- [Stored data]

————————

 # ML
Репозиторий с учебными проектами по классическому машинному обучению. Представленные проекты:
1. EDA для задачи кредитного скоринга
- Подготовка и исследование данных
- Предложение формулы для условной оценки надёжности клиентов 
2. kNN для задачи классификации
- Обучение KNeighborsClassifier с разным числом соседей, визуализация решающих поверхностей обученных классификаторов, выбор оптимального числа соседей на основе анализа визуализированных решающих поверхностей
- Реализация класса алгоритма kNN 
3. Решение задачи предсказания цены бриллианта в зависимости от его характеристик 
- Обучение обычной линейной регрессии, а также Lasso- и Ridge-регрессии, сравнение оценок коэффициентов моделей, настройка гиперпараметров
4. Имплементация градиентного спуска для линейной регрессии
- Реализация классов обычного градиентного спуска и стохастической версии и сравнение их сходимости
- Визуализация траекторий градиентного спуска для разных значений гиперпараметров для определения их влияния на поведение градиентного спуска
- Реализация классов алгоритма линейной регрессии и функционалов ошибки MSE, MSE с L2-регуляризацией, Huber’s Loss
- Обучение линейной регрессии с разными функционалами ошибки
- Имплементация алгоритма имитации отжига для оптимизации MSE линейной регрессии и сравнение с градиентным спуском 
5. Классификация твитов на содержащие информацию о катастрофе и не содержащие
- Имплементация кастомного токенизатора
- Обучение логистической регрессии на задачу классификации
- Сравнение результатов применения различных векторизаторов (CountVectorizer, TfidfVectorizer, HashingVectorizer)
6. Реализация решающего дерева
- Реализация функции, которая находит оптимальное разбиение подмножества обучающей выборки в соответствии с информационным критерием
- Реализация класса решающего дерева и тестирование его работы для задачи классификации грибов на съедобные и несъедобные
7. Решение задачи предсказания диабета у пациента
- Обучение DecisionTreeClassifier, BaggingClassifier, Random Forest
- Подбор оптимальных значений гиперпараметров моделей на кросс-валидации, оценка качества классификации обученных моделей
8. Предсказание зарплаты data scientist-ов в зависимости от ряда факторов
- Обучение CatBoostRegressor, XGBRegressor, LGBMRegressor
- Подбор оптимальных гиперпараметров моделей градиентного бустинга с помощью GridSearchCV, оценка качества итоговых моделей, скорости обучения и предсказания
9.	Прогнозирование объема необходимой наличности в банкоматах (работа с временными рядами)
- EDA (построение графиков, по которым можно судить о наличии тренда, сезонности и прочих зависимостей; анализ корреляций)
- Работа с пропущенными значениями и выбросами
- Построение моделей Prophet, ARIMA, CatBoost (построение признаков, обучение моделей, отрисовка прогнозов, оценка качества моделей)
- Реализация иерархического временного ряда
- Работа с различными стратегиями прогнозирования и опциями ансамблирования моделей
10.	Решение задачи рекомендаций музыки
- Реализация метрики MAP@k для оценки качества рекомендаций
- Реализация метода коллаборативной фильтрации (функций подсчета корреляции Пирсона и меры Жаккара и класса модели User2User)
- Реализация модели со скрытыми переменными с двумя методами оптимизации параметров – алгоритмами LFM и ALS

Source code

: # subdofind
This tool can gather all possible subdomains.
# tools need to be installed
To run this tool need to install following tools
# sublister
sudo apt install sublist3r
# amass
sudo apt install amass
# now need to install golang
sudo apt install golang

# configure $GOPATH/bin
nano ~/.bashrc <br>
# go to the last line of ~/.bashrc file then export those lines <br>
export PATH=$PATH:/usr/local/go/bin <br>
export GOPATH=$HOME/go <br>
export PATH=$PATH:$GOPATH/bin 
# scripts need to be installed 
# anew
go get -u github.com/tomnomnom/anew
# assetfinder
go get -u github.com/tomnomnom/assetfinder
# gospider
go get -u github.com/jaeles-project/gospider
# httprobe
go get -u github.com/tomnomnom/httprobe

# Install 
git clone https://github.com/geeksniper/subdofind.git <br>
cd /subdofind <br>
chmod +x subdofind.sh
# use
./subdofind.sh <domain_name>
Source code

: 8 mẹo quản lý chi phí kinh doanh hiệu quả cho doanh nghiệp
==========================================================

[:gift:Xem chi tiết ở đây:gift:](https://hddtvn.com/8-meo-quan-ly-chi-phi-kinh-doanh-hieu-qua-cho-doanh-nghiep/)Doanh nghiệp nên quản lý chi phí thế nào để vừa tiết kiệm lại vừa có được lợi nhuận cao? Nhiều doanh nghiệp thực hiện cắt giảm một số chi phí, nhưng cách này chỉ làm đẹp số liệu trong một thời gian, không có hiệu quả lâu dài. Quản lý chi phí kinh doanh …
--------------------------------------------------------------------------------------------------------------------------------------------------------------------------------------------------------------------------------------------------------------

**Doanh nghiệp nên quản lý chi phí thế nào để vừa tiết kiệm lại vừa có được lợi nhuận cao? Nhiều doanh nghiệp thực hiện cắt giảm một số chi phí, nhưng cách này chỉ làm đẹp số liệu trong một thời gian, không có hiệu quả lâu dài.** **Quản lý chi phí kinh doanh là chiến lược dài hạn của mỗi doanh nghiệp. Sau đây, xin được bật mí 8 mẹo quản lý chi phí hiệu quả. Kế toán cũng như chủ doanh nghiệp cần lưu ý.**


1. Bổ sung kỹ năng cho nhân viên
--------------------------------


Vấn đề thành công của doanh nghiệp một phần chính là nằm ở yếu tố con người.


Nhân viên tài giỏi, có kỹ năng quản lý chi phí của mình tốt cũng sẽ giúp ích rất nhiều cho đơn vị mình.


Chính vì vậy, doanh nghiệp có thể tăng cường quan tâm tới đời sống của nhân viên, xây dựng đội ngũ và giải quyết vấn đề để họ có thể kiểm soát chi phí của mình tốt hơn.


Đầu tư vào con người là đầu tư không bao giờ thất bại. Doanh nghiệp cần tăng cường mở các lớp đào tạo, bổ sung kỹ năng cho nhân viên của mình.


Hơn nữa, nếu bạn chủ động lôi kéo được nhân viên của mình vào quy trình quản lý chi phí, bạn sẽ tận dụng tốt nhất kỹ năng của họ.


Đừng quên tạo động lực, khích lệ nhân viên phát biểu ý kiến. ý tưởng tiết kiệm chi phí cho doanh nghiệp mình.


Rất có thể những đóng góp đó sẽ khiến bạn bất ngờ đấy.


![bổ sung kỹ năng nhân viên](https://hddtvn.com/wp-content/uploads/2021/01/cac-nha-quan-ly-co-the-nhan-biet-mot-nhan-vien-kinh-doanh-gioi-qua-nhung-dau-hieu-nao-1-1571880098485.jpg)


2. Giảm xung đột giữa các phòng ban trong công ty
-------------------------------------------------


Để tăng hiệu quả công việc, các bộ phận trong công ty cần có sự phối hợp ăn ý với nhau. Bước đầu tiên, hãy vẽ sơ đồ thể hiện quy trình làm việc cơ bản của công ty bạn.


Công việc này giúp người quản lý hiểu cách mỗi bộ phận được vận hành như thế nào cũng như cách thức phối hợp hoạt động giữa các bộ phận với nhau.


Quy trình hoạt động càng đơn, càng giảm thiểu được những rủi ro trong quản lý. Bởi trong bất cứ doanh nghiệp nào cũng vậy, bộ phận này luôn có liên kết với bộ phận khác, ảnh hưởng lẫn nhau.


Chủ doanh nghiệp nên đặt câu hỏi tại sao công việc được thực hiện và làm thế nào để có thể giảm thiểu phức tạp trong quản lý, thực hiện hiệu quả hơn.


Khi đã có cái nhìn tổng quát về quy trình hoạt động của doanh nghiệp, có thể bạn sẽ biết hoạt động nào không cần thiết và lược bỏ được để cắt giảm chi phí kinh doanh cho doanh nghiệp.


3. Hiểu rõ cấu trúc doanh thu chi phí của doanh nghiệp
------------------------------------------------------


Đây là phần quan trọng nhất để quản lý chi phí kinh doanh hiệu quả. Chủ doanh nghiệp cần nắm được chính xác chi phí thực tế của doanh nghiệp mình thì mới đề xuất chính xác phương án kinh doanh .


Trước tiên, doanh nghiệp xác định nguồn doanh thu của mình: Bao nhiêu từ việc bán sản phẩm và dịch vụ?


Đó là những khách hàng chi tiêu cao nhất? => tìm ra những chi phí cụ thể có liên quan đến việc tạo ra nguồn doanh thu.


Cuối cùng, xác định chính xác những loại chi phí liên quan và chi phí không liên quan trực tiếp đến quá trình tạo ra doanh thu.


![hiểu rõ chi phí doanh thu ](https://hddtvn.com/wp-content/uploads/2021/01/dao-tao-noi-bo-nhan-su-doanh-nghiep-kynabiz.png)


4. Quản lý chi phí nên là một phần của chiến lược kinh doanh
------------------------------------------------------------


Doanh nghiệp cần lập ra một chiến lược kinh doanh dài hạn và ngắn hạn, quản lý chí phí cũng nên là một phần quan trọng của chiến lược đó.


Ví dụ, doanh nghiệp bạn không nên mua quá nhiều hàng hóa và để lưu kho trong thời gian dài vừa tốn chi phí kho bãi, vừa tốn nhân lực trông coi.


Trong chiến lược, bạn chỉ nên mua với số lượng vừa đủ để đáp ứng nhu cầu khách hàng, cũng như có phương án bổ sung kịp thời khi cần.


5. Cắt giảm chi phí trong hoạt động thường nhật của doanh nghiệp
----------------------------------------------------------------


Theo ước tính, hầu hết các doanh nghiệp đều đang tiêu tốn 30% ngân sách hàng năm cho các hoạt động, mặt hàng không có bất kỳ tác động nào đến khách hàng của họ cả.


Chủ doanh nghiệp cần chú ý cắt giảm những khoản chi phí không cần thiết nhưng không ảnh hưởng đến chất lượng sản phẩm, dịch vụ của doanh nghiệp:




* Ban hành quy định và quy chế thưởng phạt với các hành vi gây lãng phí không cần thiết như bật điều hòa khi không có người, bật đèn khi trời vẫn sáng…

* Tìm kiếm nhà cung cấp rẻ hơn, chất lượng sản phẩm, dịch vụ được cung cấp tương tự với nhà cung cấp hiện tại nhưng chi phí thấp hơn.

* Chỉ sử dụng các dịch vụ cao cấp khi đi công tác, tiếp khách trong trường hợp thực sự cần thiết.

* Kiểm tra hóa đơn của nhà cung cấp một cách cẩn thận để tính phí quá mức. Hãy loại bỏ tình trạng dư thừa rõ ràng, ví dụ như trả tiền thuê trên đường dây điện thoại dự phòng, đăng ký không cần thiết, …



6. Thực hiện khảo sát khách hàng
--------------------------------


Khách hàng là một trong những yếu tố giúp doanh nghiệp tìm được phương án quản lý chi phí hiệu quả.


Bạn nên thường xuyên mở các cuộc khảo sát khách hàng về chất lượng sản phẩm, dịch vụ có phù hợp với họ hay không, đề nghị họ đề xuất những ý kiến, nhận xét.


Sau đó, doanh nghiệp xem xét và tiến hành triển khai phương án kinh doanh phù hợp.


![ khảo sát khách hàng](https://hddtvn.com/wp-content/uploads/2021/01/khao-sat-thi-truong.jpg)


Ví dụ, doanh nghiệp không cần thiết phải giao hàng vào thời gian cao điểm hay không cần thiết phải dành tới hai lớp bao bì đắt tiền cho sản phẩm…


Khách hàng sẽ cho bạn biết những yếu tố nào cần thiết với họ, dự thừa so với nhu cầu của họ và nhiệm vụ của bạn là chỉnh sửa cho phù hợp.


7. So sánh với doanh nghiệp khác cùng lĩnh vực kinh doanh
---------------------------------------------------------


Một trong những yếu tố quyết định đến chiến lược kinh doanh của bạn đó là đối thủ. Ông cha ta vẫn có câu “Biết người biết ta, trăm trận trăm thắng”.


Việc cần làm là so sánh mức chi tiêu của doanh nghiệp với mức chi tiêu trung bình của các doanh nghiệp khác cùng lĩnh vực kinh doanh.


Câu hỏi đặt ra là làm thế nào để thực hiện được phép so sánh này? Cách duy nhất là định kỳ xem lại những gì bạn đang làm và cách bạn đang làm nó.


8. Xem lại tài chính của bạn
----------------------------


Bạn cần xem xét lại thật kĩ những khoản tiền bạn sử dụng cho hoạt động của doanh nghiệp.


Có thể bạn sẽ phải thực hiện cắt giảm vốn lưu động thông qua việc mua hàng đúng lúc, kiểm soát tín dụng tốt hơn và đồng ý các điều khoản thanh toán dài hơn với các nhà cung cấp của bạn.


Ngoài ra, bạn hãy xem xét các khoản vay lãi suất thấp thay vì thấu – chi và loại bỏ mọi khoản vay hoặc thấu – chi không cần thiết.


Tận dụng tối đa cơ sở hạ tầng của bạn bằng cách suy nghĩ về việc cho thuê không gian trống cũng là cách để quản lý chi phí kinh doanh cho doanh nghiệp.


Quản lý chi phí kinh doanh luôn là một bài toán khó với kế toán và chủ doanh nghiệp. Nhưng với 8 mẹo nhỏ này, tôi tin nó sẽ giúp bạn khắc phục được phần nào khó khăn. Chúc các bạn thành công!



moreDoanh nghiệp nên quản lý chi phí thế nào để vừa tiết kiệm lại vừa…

————————

- [Exercise instructions] Quote only the stretch of lines that starts the data above and ends with the line containing "- Обучение линейной", both included.

- [Your solution]
 # ML
Репозиторий с учебными проектами по классическому машинному обучению. Представленные проекты:
1. EDA для задачи кредитного скоринга
- Подготовка и исследование данных
- Предложение формулы для условной оценки надёжности клиентов 
2. kNN для задачи классификации
- Обучение KNeighborsClassifier с разным числом соседей, визуализация решающих поверхностей обученных классификаторов, выбор оптимального числа соседей на основе анализа визуализированных решающих поверхностей
- Реализация класса алгоритма kNN 
3. Решение задачи предсказания цены бриллианта в зависимости от его характеристик 
- Обучение обычной линейной регрессии, а также Lasso- и Ridge-регрессии, сравнение оценок коэффициентов моделей, настройка гиперпараметров
4. Имплементация градиентного спуска для линейной регрессии
- Реализация классов обычного градиентного спуска и стохастической версии и сравнение их сходимости
- Визуализация траекторий градиентного спуска для разных значений гиперпараметров для определения их влияния на поведение градиентного спуска
- Реализация классов алгоритма линейной регрессии и функционалов ошибки MSE, MSE с L2-регуляризацией, Huber’s Loss
- Обучение линейной регрессии с разными функционалами ошибки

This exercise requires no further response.